** Problem to solve **
Retype exactly the stretch of lines that begins at the line containing "As mentioned above, browsers" and ends at the last line of the data, with no other lines.
■ ■ ■ ■ ■ ■ ■
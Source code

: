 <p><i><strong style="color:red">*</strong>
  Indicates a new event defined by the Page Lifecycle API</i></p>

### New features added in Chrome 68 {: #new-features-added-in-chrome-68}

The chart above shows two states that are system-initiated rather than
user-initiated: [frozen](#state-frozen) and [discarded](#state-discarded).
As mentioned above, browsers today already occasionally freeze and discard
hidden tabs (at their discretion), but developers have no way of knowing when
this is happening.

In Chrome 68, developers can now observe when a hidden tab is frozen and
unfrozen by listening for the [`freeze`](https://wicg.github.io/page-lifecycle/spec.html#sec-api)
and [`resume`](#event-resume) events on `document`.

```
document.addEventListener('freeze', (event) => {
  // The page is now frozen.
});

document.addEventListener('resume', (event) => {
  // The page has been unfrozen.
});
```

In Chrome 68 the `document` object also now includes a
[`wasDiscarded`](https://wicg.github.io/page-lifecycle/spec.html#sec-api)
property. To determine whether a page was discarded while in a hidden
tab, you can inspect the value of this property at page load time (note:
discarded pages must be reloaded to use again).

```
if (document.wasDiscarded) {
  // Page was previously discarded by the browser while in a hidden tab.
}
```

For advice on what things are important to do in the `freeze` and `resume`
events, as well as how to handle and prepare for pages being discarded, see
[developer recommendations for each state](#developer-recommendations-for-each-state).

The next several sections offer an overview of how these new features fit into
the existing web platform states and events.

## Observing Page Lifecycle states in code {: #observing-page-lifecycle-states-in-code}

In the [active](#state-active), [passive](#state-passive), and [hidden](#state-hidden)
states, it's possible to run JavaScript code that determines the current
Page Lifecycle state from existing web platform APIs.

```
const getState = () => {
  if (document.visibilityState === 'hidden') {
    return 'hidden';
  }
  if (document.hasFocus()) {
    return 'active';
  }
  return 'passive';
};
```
■ ■ ■ ■ ■ ■ ■
** Response to this exercise **
As mentioned above, browsers today already occasionally freeze and discard
hidden tabs (at their discretion), but developers have no way of knowing when
this is happening.

In Chrome 68, developers can now observe when a hidden tab is frozen and
unfrozen by listening for the [`freeze`](https://wicg.github.io/page-lifecycle/spec.html#sec-api)
and [`resume`](#event-resume) events on `document`.

```
document.addEventListener('freeze', (event) => {
  // The page is now frozen.
});

document.addEventListener('resume', (event) => {
  // The page has been unfrozen.
});
```

In Chrome 68 the `document` object also now includes a
[`wasDiscarded`](https://wicg.github.io/page-lifecycle/spec.html#sec-api)
property. To determine whether a page was discarded while in a hidden
tab, you can inspect the value of this property at page load time (note:
discarded pages must be reloaded to use again).

```
if (document.wasDiscarded) {
  // Page was previously discarded by the browser while in a hidden tab.
}
```

For advice on what things are important to do in the `freeze` and `resume`
events, as well as how to handle and prepare for pages being discarded, see
[developer recommendations for each state](#developer-recommendations-for-each-state).

The next several sections offer an overview of how these new features fit into
the existing web platform states and events.

## Observing Page Lifecycle states in code {: #observing-page-lifecycle-states-in-code}

In the [active](#state-active), [passive](#state-passive), and [hidden](#state-hidden)
states, it's possible to run JavaScript code that determines the current
Page Lifecycle state from existing web platform APIs.

```
const getState = () => {
  if (document.visibilityState === 'hidden') {
    return 'hidden';
  }
  if (document.hasFocus()) {
    return 'active';
  }
  return 'passive';
};
```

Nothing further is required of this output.